First thing there is no stipulations, etc. in the co re. providing address, phone number, exchange dates / times / places of physical custody.  

Here is dh's problem Thanksgiving bm informs dh she moved (the day before pick up dh is cp but mom get T-givings). But would not tell him her new physical address.

She wanted to meet him at an exit in the town x.

During their conversation at that time they got cut off, bm calls back and leaves a message that she has moved to town x and that dh must drive all the way there.

Dh refused to, he told her until she informs him in writing that she has moved an provides him with her address he will assume she still lives in town y. And thats where he will pick ss up at. BM did bring ss.

On December 31 dh mails her a letter re other stuff but adds that she still has not provided him with her addy. he will continue to assume she lives in town y as thats where he sends letters to her and they are accepted.

(bm lives/lived with her grandparents thats where dh continues to send her letters and they sign for her letters, bm signed for one in December)


Now I will be truthful but it may not matter, We do have bm's phone number she gave that to us about 6-8 months ago but at that time it was her bf's and she only stayed there on the weekends she explained that ss would be there for most of the summer with her but now she says she lives there.
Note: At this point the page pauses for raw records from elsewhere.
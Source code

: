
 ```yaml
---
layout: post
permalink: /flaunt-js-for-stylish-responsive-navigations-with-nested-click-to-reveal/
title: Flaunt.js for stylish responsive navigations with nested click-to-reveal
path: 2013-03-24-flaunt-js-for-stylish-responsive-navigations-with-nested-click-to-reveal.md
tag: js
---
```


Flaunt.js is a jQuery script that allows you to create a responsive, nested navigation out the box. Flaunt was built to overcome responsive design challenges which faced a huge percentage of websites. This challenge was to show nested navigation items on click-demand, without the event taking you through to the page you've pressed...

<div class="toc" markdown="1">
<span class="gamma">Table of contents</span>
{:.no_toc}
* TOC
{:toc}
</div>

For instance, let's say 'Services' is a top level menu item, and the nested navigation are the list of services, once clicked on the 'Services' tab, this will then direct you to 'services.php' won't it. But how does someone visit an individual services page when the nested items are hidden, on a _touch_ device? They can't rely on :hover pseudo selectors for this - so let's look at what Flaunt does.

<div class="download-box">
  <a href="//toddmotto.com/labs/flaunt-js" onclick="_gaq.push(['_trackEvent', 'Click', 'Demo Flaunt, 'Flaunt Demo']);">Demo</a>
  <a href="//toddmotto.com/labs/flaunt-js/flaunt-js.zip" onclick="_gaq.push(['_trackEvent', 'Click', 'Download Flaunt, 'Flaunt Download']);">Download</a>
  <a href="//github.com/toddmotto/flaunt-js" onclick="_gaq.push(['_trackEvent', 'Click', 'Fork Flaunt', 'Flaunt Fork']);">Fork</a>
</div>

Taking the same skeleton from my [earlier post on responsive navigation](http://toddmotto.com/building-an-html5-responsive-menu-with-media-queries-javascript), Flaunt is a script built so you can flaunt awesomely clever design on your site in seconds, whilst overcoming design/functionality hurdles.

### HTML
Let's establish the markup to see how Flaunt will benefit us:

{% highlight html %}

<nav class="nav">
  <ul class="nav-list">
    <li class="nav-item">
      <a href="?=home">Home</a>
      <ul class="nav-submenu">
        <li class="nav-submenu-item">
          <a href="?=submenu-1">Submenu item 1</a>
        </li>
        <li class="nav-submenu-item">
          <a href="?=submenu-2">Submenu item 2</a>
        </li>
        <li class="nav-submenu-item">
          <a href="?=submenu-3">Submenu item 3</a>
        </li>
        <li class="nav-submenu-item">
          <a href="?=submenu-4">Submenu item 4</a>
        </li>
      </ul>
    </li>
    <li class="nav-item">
I reversed that number and it is in the bf's name but its listed in town z. I asked for adivse from someone on a different board and they said not to send anything there until she does inform dh.

I called information and asked for the bf's number and that the number with the addy but again in town z.


The only issue is dh wants the address provided to him. We have a feeling bm will refuse to bring ss to town y come this spring break. We got advise from ss's therapist but he is not an attorney either. He simply stated he would not let ss go.


Dh really does not want to get into that kind of mess.

1. Could one say dh was informed she moved he has her number and can get her address on his own?

2. Would this be contempt?

3. What advise could you give?

socrateaser

>1. Could one say dh was informed she moved he has her number
>and can get her address on his own?

There's no law that prevents you from obtaining someone else's address by legal means. So, as long as there's no restraining order, you can do as you wish.

>
>2. Would this be contempt?

No.

>
>3. What advise could you give?

Most states have laws the force both parents to keep each other apprised of changes of address. If this true in your jurisdiction, then you could demand that the address be provided, or file a motion to have the court order the info disclosed.

As a practical matter, it may not be worth it, as long as the other parent is bringing the child to where you would have picked him up had the parent not moved.

I think I might wait until there was a clear refusal to transfer the child that forces you to drive substantially futher. On the other hand, in an emergency, not being able to find the child could be important.

I can't tell you which route is better. You'll have to decide.